Entscheidende Faktoren – Westeuropa bei Leaks oft vorne

In den verschiedenen untersuchten Regionen gibt es deutliche Unterschiede: 48 % der westeuropäischen Transaktionen sind vorab bekannt geworden (von den 8 untersuchten Deals mit deutscher Beteiligung sogar 75 %), nur Deals aus dem Raum Asien-Pazifik sind mit 55 % noch öfter geleakt worden. In den USA hingegen war das nur in 28 % der Deals der Fall.

Signifikante Unterschiede sind auch über die verschiedenen Branchen zu beobachten. Klar ist dabei, dass große Namen und öffentliches Interesse Journalist:innen deutlich anspornen. Entsprechend ist auch der Retail-Sektor, inklusive Food und Tabak, mit 48 % häufiger betroffen als der Durchschnitt. Im Vergleich hat die Immobilienbranche bei einer vergleichbaren Anzahl an Deals nur 5 % an Leaks aufzuweisen – der mit Abstand niedrigste Wert. Neben Retail sind nur die Luft- und Raumfahrt- sowie die Rüstungsindustrie häufiger von undichten Stellen betroffen. Dies kann wiederum mit dem Krieg in der Ukraine sowie der erhöhten Nachfrage im Flugverkehr Post-Corona in Verbindung gebracht werden.

Entscheidend für einen Leak ist insbesondere die Größe der Deals. Transaktionen mit einem sehr hohen Volumen werden dabei deutlich häufiger geleakt. Es gilt also: je größer, desto wahrscheinlicher. Deals mit einem Volumen von 2-5 Milliarden USD kamen in 30 % der Fälle ans Licht, die untersuchten Deals mit einem Volumen von 26-50 Milliarden USD in 83 % der Fälle, bei einem Volumen von 51-75 Milliarden USD in 67 % der Fälle.

Das Volumen der Deals war laut Report jedoch meist nicht akkurat berichtet – was schlichtweg daran liegt, dass der Preis meist bis zur letzten Minute Gegenstand der Verhandlungen ist. Richtig lag die Berichterstattung nur in einem von fünf Fällen – allerdings ist auch in fast der Hälfte der geleakten Transaktionen kein genaues Deal-Volumen offiziell genannt worden. Was hingegen sehr häufig bei den untersuchten Leaks stimmte, waren die beteiligten Parteien. In den USA war die Berichterstattung in 79 % der Fälle akkurat, in Westeuropa zu 81 % und in der Region Asien-Pazifik zu 85 %.

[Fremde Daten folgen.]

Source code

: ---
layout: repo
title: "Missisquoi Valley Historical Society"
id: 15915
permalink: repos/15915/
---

Sondersituation Mitbestimmung insbesondere in Deutschland und Frankreich

Aber woran liegt es, dass Deals in Westeuropa häufiger vorab bekannt werden? Deals über 2 Milliarden USD sind in den USA zwar häufiger, das Vertraulichkeitsgebot scheint jedoch besser zu funktionieren. Das heißt aber nicht, dass in Westeuropa mehr aus dem Nähkästchen geplaudert wird. Es gibt schlichtweg andere Parameter, die zu beachten sind. Insbesondere in den großen westeuropäischen Märkten Deutschland und Frankreich sind die Mitbestimmung durch Betriebsräte sowie die Aktivitäten von Gewerkschaften nicht zu unterschätzen. Sie müssen oft frühzeitig involviert werden, Vorabgespräche sind teils zwingend nötig. Dementsprechend steigt das Risiko eines Leaks deutlich.  

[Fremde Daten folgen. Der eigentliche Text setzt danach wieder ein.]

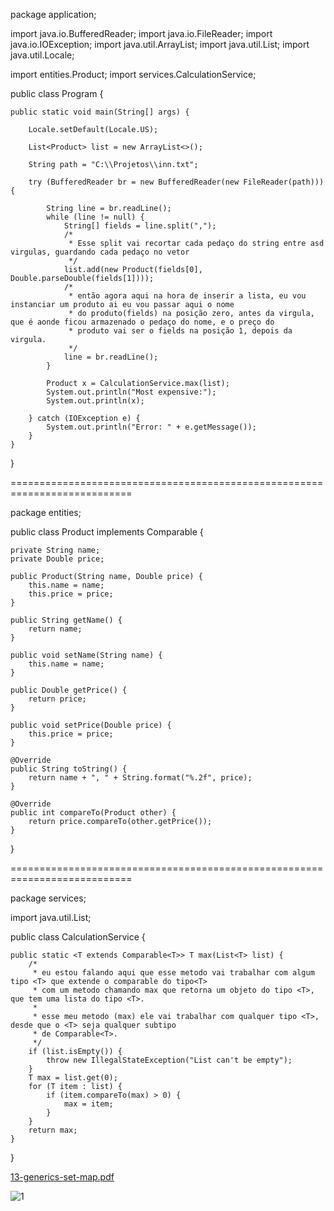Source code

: package application;

import java.io.BufferedReader;
import java.io.FileReader;
import java.io.IOException;
import java.util.ArrayList;
import java.util.List;
import java.util.Locale;

import entities.Product;
import services.CalculationService;

public class Program {

	public static void main(String[] args) {

		Locale.setDefault(Locale.US);
		
		List<Product> list = new ArrayList<>();

		String path = "C:\\Projetos\\inn.txt";

		try (BufferedReader br = new BufferedReader(new FileReader(path))) {

			String line = br.readLine();
			while (line != null) {
				String[] fields = line.split(",");
				/*
				 * Esse split vai recortar cada pedaço do string entre asd virgulas, guardando cada pedaço no vetor
				 */
				list.add(new Product(fields[0], Double.parseDouble(fields[1])));
				/*
				 * então agora aqui na hora de inserir a lista, eu vou instanciar um produto ai eu vou passar aqui o nome
				 * do produto(fields) na posição zero, antes da virgula, que é aonde ficou armazenado o pedaço do nome, e o preço do 
				 * produto vai ser o fields na posição 1, depois da virgula.
				 */
				line = br.readLine();
			}
			
			Product x = CalculationService.max(list);
			System.out.println("Most expensive:");
			System.out.println(x);

		} catch (IOException e) {
			System.out.println("Error: " + e.getMessage());
		} 
	}
}

===========================================================================

package entities;

public class Product implements Comparable<Product> {

	private String name;
	private Double price;
	
	public Product(String name, Double price) {
		this.name = name;
		this.price = price;
	}

	public String getName() {
		return name;
	}

	public void setName(String name) {
		this.name = name;
	}

	public Double getPrice() {
		return price;
	}

	public void setPrice(Double price) {
		this.price = price;
	}

	@Override
	public String toString() {
		return name + ", " + String.format("%.2f", price);
	}

	@Override
	public int compareTo(Product other) {
		return price.compareTo(other.getPrice());
	}
}

===========================================================================

package services;

import java.util.List;

public class CalculationService {

	public static <T extends Comparable<T>> T max(List<T> list) {
		/*
		 * eu estou falando aqui que esse metodo vai trabalhar com algum tipo <T> que extende o comparable do tipo<T>
		 * com um metodo chamando max que retorna um objeto do tipo <T>, que tem uma lista do tipo <T>.
		 * 
		 * esse meu metodo (max) ele vai trabalhar com qualquer tipo <T>, desde que o <T> seja qualquer subtipo 
		 * de Comparable<T>.
		 */
		if (list.isEmpty()) {
			throw new IllegalStateException("List can't be empty");
		} 
		T max = list.get(0);
		for (T item : list) {
			if (item.compareTo(max) > 0) {
				max = item;
			}
		}
		return max;
	}
}

[13-generics-set-map.pdf](https://github.com/yarisb/generics/files/8111353/13-generics-set-map.pdf)
	
![1](https://user-images.githubusercontent.com/61166475/155007335-bf35430f-8690-4af4-bbc9-7dd6b26d41be.png)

So sind die im H/Advisors Leaks-Report untersuchten Deals in Westeuropa auch signifikant früher bekannt geworden als in anderen Märkten. Mit durchschnittlich 76 Tagen vor offizieller Ankündigung liegt Westeuropa weit vorne, während in den USA Transaktionen im Durchschnitt erst 23 Tage vorher durchsickern – nur in Osteuropa, dem Mittleren Osten und Afrika liegt der Wert mit 12 Tagen vor offizieller Ankündigung noch niedriger. Auch hier ist der größere Kreis an Mitwissern in Westeuropa relevant. Die Leaks bei Transaktionen mit deutscher Beteiligung variierten dabei signifikant: Bei den 6 untersuchten Leaks lagen zwischen 5 und 180 Tagen zwischen Leak und offizieller Bekanntgabe.

Welche Insider geben die Informationen preis?

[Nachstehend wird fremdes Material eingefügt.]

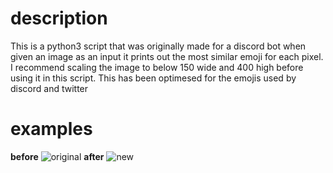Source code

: # description
This is a python3 script that was originally made for a discord bot when given an image as an input it prints out the most similar emoji for each pixel. I recommend scaling the image to below 150 wide and 400 high before using it in this script. This has been optimesed for the emojis used by discord and twitter

# examples
**before**
![original](https://i.imgur.com/fFj53pC.jpg)
**after**
![new](https://i.imgur.com/Z3y4zIE.png)
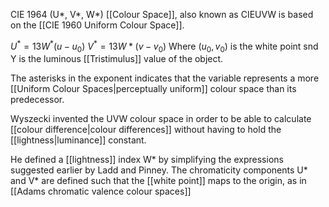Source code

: CIE 1964 (U*, V*, W*) [[Colour Space]], also known as CIEUVW is based on the [[CIE 1960 Uniform Colour Space]].

$U^*=13W^*(u-u_0)$
$V^*=13W*(v-v_0)$
Where ($u_0,v_0$) is the white point snd Y is the luminous [[Tristimulus]] value of the object.

The asterisks in the exponent indicates that the variable represents a more [[Uniform Colour Spaces|perceptually uniform]] colour space than its predecessor.

Wyszecki invented the UVW colour space in order to be able to calculate [[colour difference|colour differences]] without having to hold the [[lightness|luminance]] constant.

He defined a [[lightness]] index W* by simplifying the expressions suggested earlier by Ladd and Pinney. The chromaticity components U* and V* are defined such that the [[white point]] maps to the origin, as in [[Adams chromatic valence colour spaces]]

Bei geleakten Deals gibt es eine Vielzahl möglicher Quellen. Ein Leak kann in der Verhandlung auch durchaus opportun für einzelne Parteien sein – insbesondere um andere mögliche Käufer ins Spiel zu bringen und darauf aufmerksam zu machen oder im Gegenteil andere Konkurrenten abzuschrecken.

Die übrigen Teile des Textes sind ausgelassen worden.